PROBLEM TO SOLVE →
Begin your copy at the line with "When judged on" in the records below and end it at the line with "effect of fluctuations", restating each line word for word; omit the pictures.
── DATA EXTRACT
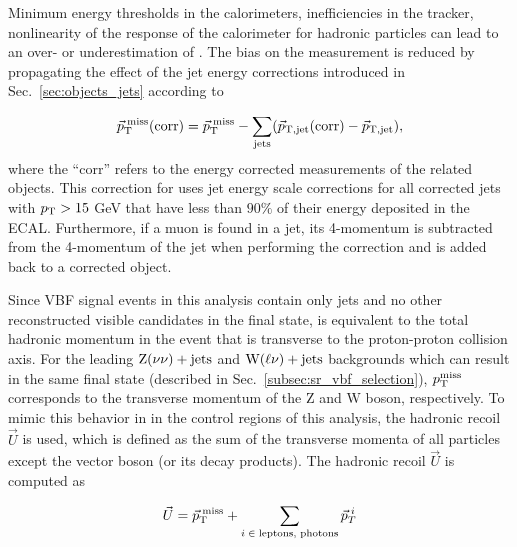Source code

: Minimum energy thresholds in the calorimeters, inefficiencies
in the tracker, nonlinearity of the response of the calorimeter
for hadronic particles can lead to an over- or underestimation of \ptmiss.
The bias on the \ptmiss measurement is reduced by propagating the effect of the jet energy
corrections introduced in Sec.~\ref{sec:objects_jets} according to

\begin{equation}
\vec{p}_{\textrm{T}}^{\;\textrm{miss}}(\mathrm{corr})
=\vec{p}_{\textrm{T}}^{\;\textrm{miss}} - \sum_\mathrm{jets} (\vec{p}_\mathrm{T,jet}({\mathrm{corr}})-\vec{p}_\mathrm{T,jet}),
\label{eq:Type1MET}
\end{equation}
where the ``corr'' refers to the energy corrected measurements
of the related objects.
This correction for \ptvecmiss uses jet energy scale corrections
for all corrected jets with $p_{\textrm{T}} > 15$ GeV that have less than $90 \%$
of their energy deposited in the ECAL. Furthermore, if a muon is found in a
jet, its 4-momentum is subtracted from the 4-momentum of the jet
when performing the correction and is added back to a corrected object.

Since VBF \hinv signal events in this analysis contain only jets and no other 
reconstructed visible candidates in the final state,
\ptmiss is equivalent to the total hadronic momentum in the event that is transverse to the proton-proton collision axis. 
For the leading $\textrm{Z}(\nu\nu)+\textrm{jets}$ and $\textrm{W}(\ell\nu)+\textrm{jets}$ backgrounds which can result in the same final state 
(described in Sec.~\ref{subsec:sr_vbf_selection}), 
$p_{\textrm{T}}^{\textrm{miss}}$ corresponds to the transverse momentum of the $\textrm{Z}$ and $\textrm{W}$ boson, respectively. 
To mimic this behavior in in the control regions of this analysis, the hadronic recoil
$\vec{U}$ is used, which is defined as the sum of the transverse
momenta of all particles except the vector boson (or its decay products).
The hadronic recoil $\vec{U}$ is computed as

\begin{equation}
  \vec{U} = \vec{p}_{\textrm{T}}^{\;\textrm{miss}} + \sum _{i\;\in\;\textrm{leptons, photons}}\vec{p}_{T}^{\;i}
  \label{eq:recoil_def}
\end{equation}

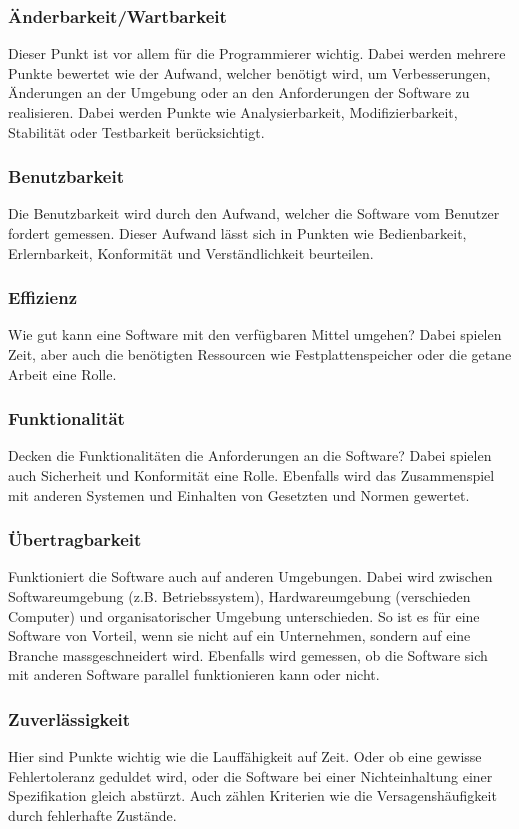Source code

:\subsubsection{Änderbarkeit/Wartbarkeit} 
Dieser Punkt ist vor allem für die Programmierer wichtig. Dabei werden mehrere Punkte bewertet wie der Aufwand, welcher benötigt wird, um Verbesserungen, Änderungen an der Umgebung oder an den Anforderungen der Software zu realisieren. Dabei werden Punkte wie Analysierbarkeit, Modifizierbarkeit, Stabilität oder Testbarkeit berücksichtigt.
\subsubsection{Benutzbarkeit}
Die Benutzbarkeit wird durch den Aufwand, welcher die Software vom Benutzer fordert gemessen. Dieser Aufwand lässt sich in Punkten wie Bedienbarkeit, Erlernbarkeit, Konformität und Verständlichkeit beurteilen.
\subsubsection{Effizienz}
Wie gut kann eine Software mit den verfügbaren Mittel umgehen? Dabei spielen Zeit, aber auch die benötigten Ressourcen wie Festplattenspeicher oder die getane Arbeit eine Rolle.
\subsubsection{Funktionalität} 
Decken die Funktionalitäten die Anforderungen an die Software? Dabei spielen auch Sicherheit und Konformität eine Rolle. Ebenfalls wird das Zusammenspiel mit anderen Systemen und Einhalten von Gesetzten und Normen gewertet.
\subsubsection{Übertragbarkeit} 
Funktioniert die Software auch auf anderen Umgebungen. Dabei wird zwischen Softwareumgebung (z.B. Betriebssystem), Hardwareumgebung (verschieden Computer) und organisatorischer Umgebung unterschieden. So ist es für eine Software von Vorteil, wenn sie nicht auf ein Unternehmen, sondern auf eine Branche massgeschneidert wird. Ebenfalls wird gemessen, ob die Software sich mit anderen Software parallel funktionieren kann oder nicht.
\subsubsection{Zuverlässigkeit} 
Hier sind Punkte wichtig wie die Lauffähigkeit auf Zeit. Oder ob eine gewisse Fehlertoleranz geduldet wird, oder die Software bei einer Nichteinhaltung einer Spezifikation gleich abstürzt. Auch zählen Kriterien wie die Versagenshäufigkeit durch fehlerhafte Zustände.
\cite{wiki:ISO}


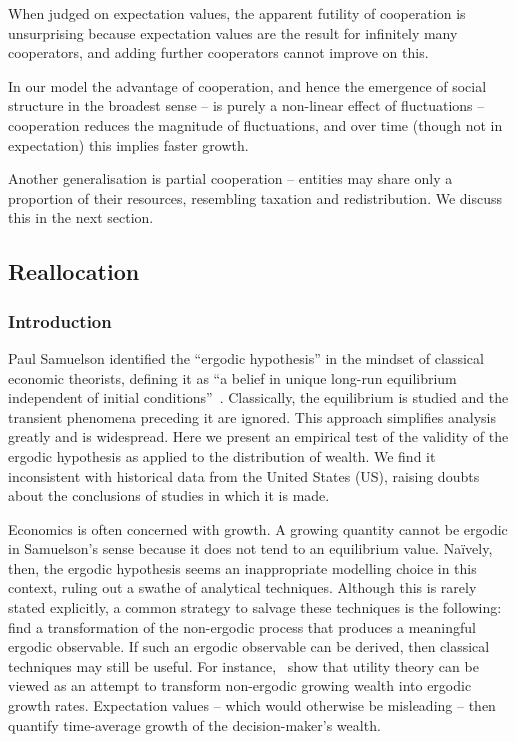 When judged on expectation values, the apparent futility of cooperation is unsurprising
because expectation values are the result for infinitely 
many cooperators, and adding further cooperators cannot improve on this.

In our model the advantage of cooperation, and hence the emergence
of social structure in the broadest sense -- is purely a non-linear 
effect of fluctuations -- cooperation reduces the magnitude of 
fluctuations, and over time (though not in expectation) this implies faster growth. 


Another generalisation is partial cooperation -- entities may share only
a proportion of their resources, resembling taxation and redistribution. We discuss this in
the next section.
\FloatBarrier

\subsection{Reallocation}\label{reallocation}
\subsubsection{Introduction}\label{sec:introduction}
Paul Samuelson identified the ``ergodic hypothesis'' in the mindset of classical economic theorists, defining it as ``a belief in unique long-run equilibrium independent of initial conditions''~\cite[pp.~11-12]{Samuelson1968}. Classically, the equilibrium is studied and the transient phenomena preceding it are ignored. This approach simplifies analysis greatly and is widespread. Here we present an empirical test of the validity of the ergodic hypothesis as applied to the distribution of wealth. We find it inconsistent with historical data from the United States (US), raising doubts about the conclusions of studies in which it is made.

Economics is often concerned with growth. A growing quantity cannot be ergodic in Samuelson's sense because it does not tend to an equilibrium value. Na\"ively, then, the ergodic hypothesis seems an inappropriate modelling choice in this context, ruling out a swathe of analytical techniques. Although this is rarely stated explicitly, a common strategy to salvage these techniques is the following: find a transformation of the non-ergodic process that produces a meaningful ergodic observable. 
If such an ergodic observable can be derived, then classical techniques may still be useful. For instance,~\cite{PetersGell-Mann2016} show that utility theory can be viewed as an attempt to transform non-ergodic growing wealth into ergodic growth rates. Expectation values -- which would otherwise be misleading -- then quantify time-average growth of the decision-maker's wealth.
────
SOLUTION TO THE PROBLEM →
 When judged on expectation values, the apparent futility of cooperation is unsurprising
because expectation values are the result for infinitely 
many cooperators, and adding further cooperators cannot improve on this.

In our model the advantage of cooperation, and hence the emergence
of social structure in the broadest sense -- is purely a non-linear 
effect of fluctuations -- cooperation reduces the magnitude of 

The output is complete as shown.